Charakterystycznym elementem w budowie małego Canona jest brak na przedniej ściance korpusu jakiegokolwiek gripa czy nawet delikatnie zaznaczonego uchwytu na palce. Z pewnością było to podyktowane minimalistycznym designem aparatu. Jedyne oparcie które powinno zagwarantować pewny chwyt aparatu, to gumowana wypustka na tylnej ściance. Osoby z większymi dłońm mogą mieć problem z pewnym chwyceniem kieszonkowego Canona. Sytuacja komplikuje się również gdy dłonie staną się lekko wilgotne, matowiona obudowa nie daje wtedy wystaczająco pewnego chwytu.

Funkcje przycisków

Zacznijmy od przedniej ścianki korpusu. Największym i jednym z najważniejszych elementów sterujących jest pierścień wokół obiektywu. Jest on również cechą charakterystyczną aparatów serii S. W trybie Auto pierścień służy do zmiany ogniskowych, jest to też jego nominalna funkcja dla programu P. W pozostałych trybach pierścień może służyć między innymi do zmiany przysłony, czasu, czułości, wprowadzania korekty ekspozycji, ręcznego ostrzenia czy zmiany proporcji obrazu. Pierścień porusza się z przyjemnym, precyzyjnym oporem, któremu towarzyszy dość głośne klikanie.

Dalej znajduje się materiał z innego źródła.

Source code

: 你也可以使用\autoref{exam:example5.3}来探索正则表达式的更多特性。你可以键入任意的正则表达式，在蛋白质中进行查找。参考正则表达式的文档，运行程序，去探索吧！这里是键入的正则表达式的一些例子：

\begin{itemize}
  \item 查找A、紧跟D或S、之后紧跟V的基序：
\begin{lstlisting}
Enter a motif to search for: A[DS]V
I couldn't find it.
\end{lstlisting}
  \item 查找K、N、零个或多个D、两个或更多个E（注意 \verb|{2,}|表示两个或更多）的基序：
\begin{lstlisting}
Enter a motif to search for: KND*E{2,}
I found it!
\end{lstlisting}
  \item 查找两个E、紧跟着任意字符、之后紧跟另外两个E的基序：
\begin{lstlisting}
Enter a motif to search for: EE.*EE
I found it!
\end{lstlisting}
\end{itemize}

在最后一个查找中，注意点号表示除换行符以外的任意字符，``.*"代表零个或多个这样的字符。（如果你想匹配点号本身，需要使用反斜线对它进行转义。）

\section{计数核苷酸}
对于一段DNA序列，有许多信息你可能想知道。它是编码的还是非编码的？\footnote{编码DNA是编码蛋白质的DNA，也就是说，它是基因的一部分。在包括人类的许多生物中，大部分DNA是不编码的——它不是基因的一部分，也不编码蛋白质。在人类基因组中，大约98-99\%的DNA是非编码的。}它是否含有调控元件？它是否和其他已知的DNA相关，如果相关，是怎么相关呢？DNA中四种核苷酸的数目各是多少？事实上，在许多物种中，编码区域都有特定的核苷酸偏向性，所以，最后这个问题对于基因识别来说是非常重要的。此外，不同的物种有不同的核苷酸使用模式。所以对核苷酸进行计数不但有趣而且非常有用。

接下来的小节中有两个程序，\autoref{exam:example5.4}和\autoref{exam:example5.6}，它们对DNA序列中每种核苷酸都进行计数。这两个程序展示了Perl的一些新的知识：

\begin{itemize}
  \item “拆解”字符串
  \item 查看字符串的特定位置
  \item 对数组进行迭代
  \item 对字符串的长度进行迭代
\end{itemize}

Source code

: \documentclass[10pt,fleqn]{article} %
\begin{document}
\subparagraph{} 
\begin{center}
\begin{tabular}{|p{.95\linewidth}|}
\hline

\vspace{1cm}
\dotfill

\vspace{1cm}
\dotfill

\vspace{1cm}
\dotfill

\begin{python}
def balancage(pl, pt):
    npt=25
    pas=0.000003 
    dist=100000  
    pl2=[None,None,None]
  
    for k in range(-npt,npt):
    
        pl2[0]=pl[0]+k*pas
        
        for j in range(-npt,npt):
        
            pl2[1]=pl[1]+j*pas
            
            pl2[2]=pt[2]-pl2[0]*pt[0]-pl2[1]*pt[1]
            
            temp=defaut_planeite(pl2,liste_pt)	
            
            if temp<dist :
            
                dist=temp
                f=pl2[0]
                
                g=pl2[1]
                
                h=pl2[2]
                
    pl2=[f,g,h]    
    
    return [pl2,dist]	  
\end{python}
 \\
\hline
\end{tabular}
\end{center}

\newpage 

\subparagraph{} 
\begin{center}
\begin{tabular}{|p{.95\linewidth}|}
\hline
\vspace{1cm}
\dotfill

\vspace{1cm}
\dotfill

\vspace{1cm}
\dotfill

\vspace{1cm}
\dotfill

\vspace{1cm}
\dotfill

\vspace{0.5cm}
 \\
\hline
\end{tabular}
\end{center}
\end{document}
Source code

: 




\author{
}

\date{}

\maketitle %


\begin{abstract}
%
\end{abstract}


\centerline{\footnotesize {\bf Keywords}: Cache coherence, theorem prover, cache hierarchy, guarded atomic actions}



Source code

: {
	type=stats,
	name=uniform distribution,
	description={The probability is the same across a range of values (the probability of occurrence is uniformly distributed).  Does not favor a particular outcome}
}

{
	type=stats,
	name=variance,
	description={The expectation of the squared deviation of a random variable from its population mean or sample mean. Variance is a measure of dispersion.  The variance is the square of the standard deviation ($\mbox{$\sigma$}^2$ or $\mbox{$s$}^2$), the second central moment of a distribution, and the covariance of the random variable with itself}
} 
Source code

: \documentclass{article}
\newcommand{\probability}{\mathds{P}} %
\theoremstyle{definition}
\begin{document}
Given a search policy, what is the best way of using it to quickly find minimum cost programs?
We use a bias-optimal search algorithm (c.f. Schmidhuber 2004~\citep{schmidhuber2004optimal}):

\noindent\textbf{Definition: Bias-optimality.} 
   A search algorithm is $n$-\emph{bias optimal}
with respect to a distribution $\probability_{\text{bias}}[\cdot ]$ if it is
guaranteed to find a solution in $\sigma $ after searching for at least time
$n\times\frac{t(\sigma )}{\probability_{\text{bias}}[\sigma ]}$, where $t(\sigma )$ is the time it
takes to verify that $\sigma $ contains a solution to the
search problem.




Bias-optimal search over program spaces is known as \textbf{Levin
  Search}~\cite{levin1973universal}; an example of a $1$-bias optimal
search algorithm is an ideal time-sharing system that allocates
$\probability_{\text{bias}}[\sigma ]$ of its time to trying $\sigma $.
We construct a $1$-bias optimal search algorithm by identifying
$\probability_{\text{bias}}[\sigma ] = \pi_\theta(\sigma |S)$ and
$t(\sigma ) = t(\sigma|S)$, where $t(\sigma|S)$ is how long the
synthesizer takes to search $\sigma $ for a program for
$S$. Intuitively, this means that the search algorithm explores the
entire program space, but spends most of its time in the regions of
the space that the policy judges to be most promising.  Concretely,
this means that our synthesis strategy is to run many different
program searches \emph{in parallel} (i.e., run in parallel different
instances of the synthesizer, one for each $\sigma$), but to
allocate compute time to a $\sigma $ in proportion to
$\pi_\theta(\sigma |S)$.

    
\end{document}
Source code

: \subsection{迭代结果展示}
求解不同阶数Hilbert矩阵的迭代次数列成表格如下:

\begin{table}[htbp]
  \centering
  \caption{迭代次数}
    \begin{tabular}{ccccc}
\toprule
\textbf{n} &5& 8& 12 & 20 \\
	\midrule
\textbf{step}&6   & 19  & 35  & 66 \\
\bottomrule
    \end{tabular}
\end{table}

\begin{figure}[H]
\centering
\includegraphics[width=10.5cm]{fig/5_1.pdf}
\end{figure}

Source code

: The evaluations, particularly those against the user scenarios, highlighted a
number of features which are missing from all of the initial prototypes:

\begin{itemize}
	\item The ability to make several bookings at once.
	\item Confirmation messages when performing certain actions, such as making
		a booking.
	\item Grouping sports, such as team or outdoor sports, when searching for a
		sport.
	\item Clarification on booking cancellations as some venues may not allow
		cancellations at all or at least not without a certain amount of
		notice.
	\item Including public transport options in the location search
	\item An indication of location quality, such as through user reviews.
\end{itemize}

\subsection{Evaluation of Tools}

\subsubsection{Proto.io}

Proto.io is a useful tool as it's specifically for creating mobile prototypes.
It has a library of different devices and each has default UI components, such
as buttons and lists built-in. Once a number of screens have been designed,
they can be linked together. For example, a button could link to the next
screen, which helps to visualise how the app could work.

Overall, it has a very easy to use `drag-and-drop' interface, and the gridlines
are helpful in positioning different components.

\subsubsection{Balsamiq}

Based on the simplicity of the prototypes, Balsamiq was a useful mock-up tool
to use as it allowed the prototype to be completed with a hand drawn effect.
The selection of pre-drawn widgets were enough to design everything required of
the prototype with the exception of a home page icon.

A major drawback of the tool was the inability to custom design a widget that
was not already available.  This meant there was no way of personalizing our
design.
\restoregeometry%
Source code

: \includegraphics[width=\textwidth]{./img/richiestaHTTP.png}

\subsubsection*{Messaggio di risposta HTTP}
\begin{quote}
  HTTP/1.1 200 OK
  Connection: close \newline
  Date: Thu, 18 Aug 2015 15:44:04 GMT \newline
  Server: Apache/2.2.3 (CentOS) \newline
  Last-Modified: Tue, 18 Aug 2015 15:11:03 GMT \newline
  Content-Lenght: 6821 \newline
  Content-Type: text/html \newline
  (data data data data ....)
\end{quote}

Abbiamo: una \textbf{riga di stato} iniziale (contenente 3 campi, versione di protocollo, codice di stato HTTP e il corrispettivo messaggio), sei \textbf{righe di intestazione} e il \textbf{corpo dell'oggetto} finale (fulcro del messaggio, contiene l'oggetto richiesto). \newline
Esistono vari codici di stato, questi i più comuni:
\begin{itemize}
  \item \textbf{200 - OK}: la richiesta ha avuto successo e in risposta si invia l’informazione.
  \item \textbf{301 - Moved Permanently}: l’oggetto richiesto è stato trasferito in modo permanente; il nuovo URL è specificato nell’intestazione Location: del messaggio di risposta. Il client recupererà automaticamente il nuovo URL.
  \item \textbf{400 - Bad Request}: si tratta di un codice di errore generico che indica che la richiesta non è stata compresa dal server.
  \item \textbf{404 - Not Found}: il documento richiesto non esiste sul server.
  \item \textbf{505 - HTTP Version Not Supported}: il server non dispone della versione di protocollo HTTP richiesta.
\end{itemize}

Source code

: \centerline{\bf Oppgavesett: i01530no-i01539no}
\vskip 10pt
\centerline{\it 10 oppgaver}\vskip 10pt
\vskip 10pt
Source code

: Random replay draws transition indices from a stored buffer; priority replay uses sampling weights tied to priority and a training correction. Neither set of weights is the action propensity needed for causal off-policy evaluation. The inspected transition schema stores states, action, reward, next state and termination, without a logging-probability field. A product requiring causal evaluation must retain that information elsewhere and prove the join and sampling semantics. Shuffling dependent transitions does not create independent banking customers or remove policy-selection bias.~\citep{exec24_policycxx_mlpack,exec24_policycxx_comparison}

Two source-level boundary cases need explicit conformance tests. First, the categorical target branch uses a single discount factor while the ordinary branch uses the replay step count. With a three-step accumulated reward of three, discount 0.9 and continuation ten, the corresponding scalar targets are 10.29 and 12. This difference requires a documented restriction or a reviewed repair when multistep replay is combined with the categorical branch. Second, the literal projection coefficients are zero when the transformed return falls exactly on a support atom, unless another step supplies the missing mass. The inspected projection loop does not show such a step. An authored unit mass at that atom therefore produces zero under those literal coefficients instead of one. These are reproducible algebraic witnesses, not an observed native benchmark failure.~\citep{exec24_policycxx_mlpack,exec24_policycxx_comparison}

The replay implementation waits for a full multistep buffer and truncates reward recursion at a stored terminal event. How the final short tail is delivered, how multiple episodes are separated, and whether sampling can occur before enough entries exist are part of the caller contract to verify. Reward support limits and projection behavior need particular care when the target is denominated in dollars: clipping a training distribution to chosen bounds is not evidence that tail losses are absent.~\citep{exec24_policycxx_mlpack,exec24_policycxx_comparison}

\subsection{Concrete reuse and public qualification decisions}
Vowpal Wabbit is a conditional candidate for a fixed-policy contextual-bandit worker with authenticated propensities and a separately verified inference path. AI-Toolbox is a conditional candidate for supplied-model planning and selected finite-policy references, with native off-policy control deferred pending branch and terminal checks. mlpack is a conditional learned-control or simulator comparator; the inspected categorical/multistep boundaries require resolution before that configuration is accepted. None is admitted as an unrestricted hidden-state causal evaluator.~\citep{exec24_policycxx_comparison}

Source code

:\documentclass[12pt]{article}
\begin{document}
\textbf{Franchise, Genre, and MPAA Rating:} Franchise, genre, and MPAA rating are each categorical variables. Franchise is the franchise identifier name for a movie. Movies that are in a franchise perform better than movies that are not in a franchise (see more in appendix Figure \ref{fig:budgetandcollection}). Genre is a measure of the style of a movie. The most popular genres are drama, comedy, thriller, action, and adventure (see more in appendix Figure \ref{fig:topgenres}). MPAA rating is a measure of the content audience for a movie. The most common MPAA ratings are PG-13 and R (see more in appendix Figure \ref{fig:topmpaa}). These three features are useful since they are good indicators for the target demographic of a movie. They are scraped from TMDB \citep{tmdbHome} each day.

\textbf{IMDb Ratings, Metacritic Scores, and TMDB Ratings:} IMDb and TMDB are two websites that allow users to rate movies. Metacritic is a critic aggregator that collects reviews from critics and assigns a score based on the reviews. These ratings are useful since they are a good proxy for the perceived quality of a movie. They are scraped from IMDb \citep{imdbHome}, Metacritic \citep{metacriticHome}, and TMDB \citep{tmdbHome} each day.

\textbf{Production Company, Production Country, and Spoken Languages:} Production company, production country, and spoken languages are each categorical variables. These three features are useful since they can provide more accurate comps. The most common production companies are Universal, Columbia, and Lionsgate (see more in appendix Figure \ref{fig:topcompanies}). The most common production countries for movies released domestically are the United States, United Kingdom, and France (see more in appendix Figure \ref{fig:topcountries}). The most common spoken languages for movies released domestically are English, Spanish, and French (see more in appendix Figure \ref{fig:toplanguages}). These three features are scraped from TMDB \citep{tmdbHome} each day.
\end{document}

Na lewej, bocznej ściance aparatu znalazł się jedynie przycisk zwalniający lampę błyskową, na prawej natomiast pod zaślepką znajdują się: gniazdo AV/OUT oraz HDMI. Górna ścianka mieści przycisk ON/OFF, a obok niego znalazł się spust migawki i okalające go pokrętło zoom’a, jak również tarcza trybów. Na niej odnajdziemy program Auto, LIVE dający możliwość szybkiej obróbki fotografii w czasie wykonywania zdjęcia, zestaw P, Av, Tv i M, SCN oznaczający paletę trybów artystycznych, a także Efekty.

Przyciski tylnej ścianki są rozmieszczone identycznie jak w modelu S120, czyli w sposób przejżysty i wygodny. Odnajdziemy tu przycisk wyboru ramki AF, którego w trybie podglądu używamy do usuwania plików, przycisk nagrywania filmów oznaczony czerwoną kropką, na dole przyciski podglądu obrazów oraz Menu. Pomiędzy nimi znalazł swoje miejsce wybierak wielofunkcyjny z przyciskiem Func.Set w środku, którym uruchamiamy menu podręczne i akceptujemy wybory.

Matryca

Matryca o rozmiarze 1/1,7 cala jest nowością w kompaktowej linii Canona oznaczonej S. Producent zdecydował się na zastąpienie matrycy CMOS sensorem CCD i zmniejszeniem liczby pikseli względem bliźniaczych modeli. W aparacie S200 możemy rejestrować zdjęcia z rozdzielczością 10,1 megapikseli w formacie JPEG. Brak RAW-ów w aparacie kierowanym do nieco bardziej zaawansowanych amatorów fotografii jest niezrozumiały. Matryca współpracuje z procesorem obrazu Digic 5 i odznacza się dużym zakresem czułości ISO 80 do ISO 6 400.

Monitor

Ekran LCD w Canonie PowerShot S200 ma wielkość 3 cali i standardową już rozdzielczość 461 000 punktów. Poprawnie odwzorowuje on kolory i ma wystarczającą szczegółowość. Jednakże producent mógł pokusić się o zamontowanie ekranu LCD z modelu S120, który ma dwa razy wyższą rozdzielczość. zdjęcia na nim Przegląda się po prostu lepiej.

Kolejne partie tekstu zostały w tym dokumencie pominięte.